_Material to process_.

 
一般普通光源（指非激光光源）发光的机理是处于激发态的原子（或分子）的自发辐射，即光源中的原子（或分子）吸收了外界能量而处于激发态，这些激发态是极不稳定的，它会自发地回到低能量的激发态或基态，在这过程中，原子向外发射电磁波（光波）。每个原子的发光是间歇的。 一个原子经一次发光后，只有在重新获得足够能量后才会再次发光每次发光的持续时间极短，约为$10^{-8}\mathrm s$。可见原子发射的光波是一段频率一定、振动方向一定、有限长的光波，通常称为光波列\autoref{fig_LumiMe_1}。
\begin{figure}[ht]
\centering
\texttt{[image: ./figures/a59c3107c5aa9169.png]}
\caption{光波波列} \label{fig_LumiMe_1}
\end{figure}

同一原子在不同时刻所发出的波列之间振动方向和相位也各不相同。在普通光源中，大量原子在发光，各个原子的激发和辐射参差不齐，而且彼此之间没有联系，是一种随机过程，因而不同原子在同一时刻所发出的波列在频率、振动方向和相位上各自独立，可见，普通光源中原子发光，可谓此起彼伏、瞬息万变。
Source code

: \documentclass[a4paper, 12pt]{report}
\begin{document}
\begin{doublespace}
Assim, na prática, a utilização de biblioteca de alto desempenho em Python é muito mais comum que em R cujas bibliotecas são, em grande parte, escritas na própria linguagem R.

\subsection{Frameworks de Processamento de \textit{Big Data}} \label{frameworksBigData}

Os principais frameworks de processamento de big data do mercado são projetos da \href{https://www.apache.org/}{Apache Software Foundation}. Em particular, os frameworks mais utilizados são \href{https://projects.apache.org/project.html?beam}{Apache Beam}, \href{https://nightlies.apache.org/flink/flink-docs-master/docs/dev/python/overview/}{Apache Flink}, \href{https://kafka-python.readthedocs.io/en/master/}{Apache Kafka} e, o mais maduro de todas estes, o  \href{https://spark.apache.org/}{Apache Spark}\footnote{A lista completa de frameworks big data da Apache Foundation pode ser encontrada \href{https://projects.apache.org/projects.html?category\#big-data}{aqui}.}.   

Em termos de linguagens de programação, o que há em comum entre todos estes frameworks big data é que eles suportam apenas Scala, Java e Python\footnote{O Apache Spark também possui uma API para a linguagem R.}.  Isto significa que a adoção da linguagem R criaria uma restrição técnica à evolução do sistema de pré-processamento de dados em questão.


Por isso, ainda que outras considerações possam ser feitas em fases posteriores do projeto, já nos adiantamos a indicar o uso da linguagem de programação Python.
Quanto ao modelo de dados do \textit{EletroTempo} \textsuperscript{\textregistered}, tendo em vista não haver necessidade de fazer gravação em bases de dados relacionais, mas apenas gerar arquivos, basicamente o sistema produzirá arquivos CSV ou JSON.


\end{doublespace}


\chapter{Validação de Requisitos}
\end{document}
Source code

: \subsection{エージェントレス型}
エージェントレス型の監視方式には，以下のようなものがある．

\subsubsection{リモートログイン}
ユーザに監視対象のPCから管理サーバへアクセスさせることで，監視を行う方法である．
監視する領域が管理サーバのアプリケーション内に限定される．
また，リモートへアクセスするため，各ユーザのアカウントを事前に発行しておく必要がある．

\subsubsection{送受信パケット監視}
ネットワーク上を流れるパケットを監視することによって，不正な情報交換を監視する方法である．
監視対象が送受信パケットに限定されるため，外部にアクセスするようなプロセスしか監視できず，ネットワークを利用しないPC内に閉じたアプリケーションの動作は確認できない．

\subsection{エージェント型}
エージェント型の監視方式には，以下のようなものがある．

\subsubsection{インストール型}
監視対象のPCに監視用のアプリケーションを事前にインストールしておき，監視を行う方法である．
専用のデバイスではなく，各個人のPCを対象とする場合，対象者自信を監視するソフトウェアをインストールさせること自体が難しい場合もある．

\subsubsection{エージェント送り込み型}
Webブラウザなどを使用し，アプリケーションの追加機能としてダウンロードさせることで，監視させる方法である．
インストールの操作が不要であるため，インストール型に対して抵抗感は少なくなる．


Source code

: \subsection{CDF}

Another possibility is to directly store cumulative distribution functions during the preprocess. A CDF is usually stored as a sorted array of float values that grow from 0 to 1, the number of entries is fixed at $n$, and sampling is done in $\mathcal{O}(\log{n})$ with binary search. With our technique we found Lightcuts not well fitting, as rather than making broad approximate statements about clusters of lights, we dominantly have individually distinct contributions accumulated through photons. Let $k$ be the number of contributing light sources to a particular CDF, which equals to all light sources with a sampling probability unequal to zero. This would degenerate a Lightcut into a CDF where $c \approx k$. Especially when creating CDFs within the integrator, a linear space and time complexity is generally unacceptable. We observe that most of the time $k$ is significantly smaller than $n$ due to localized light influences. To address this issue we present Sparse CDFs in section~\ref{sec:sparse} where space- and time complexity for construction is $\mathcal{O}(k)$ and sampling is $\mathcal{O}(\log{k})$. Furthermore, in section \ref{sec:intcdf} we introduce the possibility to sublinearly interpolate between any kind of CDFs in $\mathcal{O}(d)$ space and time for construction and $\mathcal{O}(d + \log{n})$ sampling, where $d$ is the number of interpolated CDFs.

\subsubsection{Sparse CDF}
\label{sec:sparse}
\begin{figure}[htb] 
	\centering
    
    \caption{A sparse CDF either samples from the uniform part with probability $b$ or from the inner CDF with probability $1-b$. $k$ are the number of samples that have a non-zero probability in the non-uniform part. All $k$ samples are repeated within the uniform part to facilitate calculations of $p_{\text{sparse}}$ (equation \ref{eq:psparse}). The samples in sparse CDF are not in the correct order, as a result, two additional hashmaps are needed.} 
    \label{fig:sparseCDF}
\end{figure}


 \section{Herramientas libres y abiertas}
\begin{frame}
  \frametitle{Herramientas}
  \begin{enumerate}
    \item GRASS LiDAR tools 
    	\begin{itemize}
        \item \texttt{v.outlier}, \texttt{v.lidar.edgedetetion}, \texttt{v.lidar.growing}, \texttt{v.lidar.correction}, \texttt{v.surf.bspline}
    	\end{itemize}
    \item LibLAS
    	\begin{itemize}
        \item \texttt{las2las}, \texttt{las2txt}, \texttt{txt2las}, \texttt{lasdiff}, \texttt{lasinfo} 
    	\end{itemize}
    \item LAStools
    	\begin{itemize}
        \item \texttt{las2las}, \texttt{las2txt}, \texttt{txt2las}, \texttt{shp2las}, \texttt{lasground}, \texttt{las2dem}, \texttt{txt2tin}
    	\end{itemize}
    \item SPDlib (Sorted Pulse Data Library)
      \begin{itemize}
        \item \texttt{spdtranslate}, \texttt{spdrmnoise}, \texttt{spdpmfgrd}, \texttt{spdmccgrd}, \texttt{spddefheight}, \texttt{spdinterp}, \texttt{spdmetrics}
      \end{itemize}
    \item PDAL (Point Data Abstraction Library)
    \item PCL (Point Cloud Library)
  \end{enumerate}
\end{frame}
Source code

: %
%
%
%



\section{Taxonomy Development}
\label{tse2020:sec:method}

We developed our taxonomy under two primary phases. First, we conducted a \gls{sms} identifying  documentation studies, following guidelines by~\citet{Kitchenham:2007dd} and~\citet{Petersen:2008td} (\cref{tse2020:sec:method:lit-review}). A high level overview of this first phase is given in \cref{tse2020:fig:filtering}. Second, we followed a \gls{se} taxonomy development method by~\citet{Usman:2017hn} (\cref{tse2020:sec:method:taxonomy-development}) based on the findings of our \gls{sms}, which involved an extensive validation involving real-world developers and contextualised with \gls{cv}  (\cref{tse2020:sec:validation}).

_Aim of the exercise_. Go through the listing above, and whenever a line holds the word "Apache", copy it.

_Final answer_.
Os principais frameworks de processamento de big data do mercado são projetos da \href{https://www.apache.org/}{Apache Software Foundation}. Em particular, os frameworks mais utilizados são \href{https://projects.apache.org/project.html?beam}{Apache Beam}, \href{https://nightlies.apache.org/flink/flink-docs-master/docs/dev/python/overview/}{Apache Flink}, \href{https://kafka-python.readthedocs.io/en/master/}{Apache Kafka} e, o mais maduro de todas estes, o  \href{https://spark.apache.org/}{Apache Spark}\footnote{A lista completa de frameworks big data da Apache Foundation pode ser encontrada \href{https://projects.apache.org/projects.html?category\#big-data}{aqui}.}.   
Em termos de linguagens de programação, o que há em comum entre todos estes frameworks big data é que eles suportam apenas Scala, Java e Python\footnote{O Apache Spark também possui uma API para a linguagem R.}.  Isto significa que a adoção da linguagem R criaria uma restrição técnica à evolução do sistema de pré-processamento de dados em questão.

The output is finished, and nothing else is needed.